Data listing =>
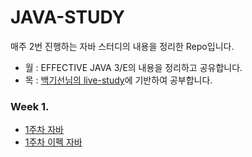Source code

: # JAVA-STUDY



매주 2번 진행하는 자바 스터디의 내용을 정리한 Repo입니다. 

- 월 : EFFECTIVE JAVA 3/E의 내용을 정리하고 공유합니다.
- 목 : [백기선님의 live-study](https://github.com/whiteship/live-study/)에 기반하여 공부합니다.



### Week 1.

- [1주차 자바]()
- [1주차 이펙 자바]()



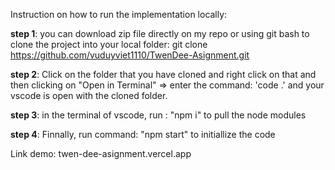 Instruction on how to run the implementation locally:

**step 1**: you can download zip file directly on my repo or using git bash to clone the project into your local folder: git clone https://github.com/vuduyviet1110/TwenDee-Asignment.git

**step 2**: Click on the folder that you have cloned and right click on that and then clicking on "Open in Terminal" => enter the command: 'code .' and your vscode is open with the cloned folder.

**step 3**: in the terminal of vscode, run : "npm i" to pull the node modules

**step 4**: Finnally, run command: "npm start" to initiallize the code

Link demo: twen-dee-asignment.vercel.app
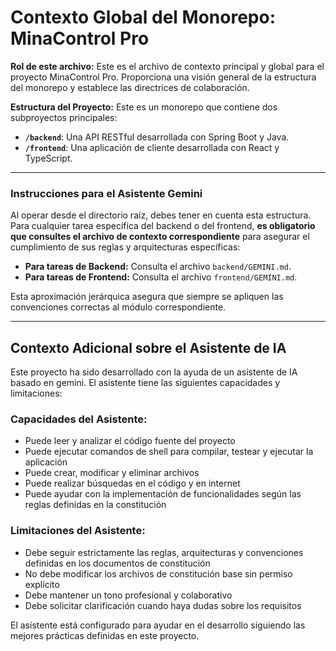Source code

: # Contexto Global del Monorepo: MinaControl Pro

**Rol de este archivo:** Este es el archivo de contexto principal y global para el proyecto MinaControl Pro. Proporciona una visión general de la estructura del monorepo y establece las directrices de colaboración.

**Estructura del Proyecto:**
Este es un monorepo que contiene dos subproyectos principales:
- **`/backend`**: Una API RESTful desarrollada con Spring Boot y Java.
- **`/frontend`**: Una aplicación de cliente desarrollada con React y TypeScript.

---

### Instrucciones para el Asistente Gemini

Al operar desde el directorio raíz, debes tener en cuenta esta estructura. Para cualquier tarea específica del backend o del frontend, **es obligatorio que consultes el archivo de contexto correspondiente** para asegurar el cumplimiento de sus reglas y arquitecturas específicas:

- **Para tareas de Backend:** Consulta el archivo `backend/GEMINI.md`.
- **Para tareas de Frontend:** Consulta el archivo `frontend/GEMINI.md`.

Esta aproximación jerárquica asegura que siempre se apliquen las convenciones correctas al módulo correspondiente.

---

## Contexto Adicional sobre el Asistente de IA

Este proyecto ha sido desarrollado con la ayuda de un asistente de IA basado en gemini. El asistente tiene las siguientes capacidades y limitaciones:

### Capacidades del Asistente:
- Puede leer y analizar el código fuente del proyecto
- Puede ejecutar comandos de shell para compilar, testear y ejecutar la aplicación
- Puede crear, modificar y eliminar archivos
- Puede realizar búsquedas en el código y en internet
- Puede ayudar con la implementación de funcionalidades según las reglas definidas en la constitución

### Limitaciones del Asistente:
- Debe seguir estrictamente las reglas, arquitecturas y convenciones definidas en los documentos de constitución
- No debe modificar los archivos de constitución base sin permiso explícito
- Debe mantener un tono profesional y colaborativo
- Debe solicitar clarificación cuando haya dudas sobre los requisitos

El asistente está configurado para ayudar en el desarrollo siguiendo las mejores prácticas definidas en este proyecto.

---

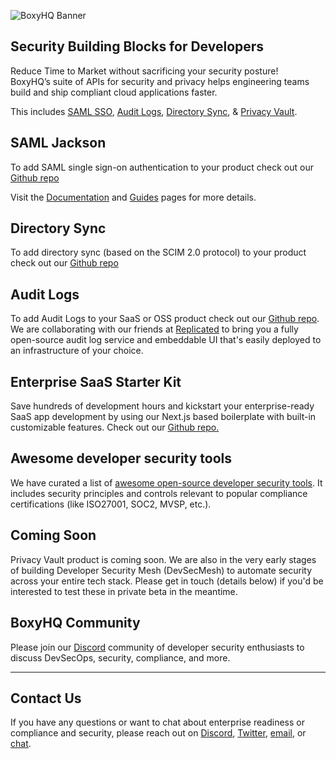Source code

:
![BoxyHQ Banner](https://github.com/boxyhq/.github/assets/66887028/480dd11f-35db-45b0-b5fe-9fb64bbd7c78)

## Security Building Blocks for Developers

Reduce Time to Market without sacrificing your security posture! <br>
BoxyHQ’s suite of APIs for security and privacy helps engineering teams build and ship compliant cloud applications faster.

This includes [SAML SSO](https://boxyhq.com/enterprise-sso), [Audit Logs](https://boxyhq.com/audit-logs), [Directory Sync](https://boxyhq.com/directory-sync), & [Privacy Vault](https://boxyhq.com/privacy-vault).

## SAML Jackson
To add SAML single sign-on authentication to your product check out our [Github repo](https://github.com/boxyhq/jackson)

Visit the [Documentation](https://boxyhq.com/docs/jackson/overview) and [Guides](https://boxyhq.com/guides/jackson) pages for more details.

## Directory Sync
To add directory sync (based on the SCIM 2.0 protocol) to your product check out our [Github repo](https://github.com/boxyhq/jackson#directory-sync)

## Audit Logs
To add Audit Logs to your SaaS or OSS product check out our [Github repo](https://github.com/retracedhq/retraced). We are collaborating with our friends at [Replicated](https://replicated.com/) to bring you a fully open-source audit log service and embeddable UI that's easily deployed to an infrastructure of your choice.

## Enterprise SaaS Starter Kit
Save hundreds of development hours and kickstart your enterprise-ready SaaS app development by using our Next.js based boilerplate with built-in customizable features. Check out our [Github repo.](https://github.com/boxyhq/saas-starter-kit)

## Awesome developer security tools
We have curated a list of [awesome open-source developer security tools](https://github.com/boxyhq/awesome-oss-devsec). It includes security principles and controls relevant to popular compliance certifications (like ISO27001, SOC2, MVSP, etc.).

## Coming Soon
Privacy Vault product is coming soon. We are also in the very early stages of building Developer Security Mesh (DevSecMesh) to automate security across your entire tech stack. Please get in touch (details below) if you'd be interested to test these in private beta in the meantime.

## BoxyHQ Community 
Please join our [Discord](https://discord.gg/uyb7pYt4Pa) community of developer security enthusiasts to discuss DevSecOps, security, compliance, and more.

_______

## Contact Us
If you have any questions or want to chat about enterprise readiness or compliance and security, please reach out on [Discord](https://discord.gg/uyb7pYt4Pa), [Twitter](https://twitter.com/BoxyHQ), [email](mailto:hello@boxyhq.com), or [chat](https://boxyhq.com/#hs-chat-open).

Your goal =>
From the data above, output exactly the lines between the one containing "- No debe modificar" and the one containing "El asistente está", counting both of them.

Output for this task =>
- No debe modificar los archivos de constitución base sin permiso explícito
- Debe mantener un tono profesional y colaborativo
- Debe solicitar clarificación cuando haya dudas sobre los requisitos

El asistente está configurado para ayudar en el desarrollo siguiendo las mejores prácticas definidas en este proyecto.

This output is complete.